=== PROMPT ===
Give the entries again in full. Nothing may be altered.

=== TASK INPUT ===
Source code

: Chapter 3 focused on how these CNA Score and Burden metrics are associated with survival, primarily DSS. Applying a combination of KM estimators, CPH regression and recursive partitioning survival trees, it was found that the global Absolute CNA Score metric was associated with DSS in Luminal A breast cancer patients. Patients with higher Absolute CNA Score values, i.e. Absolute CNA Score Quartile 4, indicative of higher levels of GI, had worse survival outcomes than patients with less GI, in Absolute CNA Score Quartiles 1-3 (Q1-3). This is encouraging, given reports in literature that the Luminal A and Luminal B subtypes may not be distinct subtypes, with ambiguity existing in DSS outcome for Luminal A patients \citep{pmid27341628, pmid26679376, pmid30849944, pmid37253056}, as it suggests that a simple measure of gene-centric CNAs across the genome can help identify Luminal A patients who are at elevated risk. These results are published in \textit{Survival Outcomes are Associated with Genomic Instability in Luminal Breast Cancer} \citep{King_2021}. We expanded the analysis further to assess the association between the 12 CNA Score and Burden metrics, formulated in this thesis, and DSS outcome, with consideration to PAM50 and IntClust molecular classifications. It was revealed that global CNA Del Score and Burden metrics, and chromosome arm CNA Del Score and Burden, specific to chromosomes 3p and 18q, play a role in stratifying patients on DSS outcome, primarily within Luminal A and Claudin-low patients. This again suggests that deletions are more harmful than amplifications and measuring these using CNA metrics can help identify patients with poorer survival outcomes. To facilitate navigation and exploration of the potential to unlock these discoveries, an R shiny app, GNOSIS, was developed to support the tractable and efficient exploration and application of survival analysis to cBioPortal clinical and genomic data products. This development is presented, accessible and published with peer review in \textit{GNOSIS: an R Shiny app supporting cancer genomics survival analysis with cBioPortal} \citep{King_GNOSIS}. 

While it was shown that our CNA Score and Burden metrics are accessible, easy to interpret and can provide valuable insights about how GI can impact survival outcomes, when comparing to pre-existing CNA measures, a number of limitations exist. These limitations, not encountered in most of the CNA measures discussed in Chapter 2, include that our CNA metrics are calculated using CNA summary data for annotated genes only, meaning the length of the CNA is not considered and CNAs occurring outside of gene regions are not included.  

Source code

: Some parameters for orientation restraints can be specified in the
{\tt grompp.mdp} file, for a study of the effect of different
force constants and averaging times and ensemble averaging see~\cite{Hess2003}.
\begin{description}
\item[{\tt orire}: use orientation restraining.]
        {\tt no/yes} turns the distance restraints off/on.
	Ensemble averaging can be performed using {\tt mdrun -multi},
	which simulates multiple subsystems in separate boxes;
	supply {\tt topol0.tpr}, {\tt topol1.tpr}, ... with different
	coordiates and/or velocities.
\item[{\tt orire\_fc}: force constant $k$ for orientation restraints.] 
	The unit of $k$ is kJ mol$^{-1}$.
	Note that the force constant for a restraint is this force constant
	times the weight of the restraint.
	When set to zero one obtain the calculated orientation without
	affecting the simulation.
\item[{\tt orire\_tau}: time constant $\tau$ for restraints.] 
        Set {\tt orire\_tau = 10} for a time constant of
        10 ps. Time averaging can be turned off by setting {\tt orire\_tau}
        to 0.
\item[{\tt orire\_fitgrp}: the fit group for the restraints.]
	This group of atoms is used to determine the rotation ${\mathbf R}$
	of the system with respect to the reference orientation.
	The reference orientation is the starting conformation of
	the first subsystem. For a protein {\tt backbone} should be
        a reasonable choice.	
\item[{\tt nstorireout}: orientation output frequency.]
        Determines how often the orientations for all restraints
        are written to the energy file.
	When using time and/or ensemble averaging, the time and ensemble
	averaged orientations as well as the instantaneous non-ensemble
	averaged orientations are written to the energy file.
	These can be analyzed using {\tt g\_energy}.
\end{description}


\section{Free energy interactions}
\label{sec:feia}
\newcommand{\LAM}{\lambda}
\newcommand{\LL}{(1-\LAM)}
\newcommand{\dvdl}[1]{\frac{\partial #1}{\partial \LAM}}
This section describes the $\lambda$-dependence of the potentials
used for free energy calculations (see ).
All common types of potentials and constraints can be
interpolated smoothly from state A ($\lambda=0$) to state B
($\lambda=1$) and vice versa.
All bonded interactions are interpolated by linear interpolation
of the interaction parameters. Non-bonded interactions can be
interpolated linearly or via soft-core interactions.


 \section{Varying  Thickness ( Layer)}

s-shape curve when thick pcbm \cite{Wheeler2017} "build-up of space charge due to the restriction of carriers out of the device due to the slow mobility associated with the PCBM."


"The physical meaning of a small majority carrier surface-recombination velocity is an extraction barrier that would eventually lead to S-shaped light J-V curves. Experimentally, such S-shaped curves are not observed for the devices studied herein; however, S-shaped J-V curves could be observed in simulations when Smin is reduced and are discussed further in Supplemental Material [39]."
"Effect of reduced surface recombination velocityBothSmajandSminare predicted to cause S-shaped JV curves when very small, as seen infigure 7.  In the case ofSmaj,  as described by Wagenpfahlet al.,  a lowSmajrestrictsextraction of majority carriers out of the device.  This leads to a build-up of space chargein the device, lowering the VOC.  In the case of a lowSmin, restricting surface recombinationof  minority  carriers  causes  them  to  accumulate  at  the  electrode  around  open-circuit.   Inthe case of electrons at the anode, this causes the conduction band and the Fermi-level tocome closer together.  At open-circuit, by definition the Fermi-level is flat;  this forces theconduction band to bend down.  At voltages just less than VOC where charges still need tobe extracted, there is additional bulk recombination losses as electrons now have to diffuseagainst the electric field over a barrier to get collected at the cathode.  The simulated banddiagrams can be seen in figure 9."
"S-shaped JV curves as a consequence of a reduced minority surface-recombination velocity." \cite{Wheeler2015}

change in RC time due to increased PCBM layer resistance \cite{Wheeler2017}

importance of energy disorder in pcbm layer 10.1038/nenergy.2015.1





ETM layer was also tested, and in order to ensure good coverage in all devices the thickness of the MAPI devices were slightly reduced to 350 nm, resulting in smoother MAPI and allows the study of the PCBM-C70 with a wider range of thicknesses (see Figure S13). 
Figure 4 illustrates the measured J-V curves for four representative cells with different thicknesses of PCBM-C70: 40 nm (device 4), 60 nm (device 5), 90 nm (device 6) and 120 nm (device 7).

=== ANSWER ===
Source code

: Chapter 3 focused on how these CNA Score and Burden metrics are associated with survival, primarily DSS. Applying a combination of KM estimators, CPH regression and recursive partitioning survival trees, it was found that the global Absolute CNA Score metric was associated with DSS in Luminal A breast cancer patients. Patients with higher Absolute CNA Score values, i.e. Absolute CNA Score Quartile 4, indicative of higher levels of GI, had worse survival outcomes than patients with less GI, in Absolute CNA Score Quartiles 1-3 (Q1-3). This is encouraging, given reports in literature that the Luminal A and Luminal B subtypes may not be distinct subtypes, with ambiguity existing in DSS outcome for Luminal A patients \citep{pmid27341628, pmid26679376, pmid30849944, pmid37253056}, as it suggests that a simple measure of gene-centric CNAs across the genome can help identify Luminal A patients who are at elevated risk. These results are published in \textit{Survival Outcomes are Associated with Genomic Instability in Luminal Breast Cancer} \citep{King_2021}. We expanded the analysis further to assess the association between the 12 CNA Score and Burden metrics, formulated in this thesis, and DSS outcome, with consideration to PAM50 and IntClust molecular classifications. It was revealed that global CNA Del Score and Burden metrics, and chromosome arm CNA Del Score and Burden, specific to chromosomes 3p and 18q, play a role in stratifying patients on DSS outcome, primarily within Luminal A and Claudin-low patients. This again suggests that deletions are more harmful than amplifications and measuring these using CNA metrics can help identify patients with poorer survival outcomes. To facilitate navigation and exploration of the potential to unlock these discoveries, an R shiny app, GNOSIS, was developed to support the tractable and efficient exploration and application of survival analysis to cBioPortal clinical and genomic data products. This development is presented, accessible and published with peer review in \textit{GNOSIS: an R Shiny app supporting cancer genomics survival analysis with cBioPortal} \citep{King_GNOSIS}. 

While it was shown that our CNA Score and Burden metrics are accessible, easy to interpret and can provide valuable insights about how GI can impact survival outcomes, when comparing to pre-existing CNA measures, a number of limitations exist. These limitations, not encountered in most of the CNA measures discussed in Chapter 2, include that our CNA metrics are calculated using CNA summary data for annotated genes only, meaning the length of the CNA is not considered and CNAs occurring outside of gene regions are not included.  

Source code

: Some parameters for orientation restraints can be specified in the
{\tt grompp.mdp} file, for a study of the effect of different
force constants and averaging times and ensemble averaging see~\cite{Hess2003}.
\begin{description}
\item[{\tt orire}: use orientation restraining.]
        {\tt no/yes} turns the distance restraints off/on.
	Ensemble averaging can be performed using {\tt mdrun -multi},
	which simulates multiple subsystems in separate boxes;
	supply {\tt topol0.tpr}, {\tt topol1.tpr}, ... with different
	coordiates and/or velocities.
\item[{\tt orire\_fc}: force constant $k$ for orientation restraints.] 
	The unit of $k$ is kJ mol$^{-1}$.
	Note that the force constant for a restraint is this force constant
	times the weight of the restraint.
	When set to zero one obtain the calculated orientation without
	affecting the simulation.
\item[{\tt orire\_tau}: time constant $\tau$ for restraints.] 
        Set {\tt orire\_tau = 10} for a time constant of
        10 ps. Time averaging can be turned off by setting {\tt orire\_tau}
        to 0.
\item[{\tt orire\_fitgrp}: the fit group for the restraints.]
	This group of atoms is used to determine the rotation ${\mathbf R}$
	of the system with respect to the reference orientation.
	The reference orientation is the starting conformation of
	the first subsystem. For a protein {\tt backbone} should be
        a reasonable choice.	
\item[{\tt nstorireout}: orientation output frequency.]
        Determines how often the orientations for all restraints
        are written to the energy file.
	When using time and/or ensemble averaging, the time and ensemble
	averaged orientations as well as the instantaneous non-ensemble
	averaged orientations are written to the energy file.
	These can be analyzed using {\tt g\_energy}.
\end{description}


\section{Free energy interactions}
\label{sec:feia}
\newcommand{\LAM}{\lambda}
\newcommand{\LL}{(1-\LAM)}
\newcommand{\dvdl}[1]{\frac{\partial #1}{\partial \LAM}}
This section describes the $\lambda$-dependence of the potentials
used for free energy calculations (see ).
All common types of potentials and constraints can be
interpolated smoothly from state A ($\lambda=0$) to state B
($\lambda=1$) and vice versa.
All bonded interactions are interpolated by linear interpolation
of the interaction parameters. Non-bonded interactions can be
interpolated linearly or via soft-core interactions.


 \section{Varying  Thickness ( Layer)}

s-shape curve when thick pcbm \cite{Wheeler2017} "build-up of space charge due to the restriction of carriers out of the device due to the slow mobility associated with the PCBM."


"The physical meaning of a small majority carrier surface-recombination velocity is an extraction barrier that would eventually lead to S-shaped light J-V curves. Experimentally, such S-shaped curves are not observed for the devices studied herein; however, S-shaped J-V curves could be observed in simulations when Smin is reduced and are discussed further in Supplemental Material [39]."
"Effect of reduced surface recombination velocityBothSmajandSminare predicted to cause S-shaped JV curves when very small, as seen infigure 7.  In the case ofSmaj,  as described by Wagenpfahlet al.,  a lowSmajrestrictsextraction of majority carriers out of the device.  This leads to a build-up of space chargein the device, lowering the VOC.  In the case of a lowSmin, restricting surface recombinationof  minority  carriers  causes  them  to  accumulate  at  the  electrode  around  open-circuit.   Inthe case of electrons at the anode, this causes the conduction band and the Fermi-level tocome closer together.  At open-circuit, by definition the Fermi-level is flat;  this forces theconduction band to bend down.  At voltages just less than VOC where charges still need tobe extracted, there is additional bulk recombination losses as electrons now have to diffuseagainst the electric field over a barrier to get collected at the cathode.  The simulated banddiagrams can be seen in figure 9."
"S-shaped JV curves as a consequence of a reduced minority surface-recombination velocity." \cite{Wheeler2015}

change in RC time due to increased PCBM layer resistance \cite{Wheeler2017}

importance of energy disorder in pcbm layer 10.1038/nenergy.2015.1





ETM layer was also tested, and in order to ensure good coverage in all devices the thickness of the MAPI devices were slightly reduced to 350 nm, resulting in smoother MAPI and allows the study of the PCBM-C70 with a wider range of thicknesses (see Figure S13). 
Figure 4 illustrates the measured J-V curves for four representative cells with different thicknesses of PCBM-C70: 40 nm (device 4), 60 nm (device 5), 90 nm (device 6) and 120 nm (device 7).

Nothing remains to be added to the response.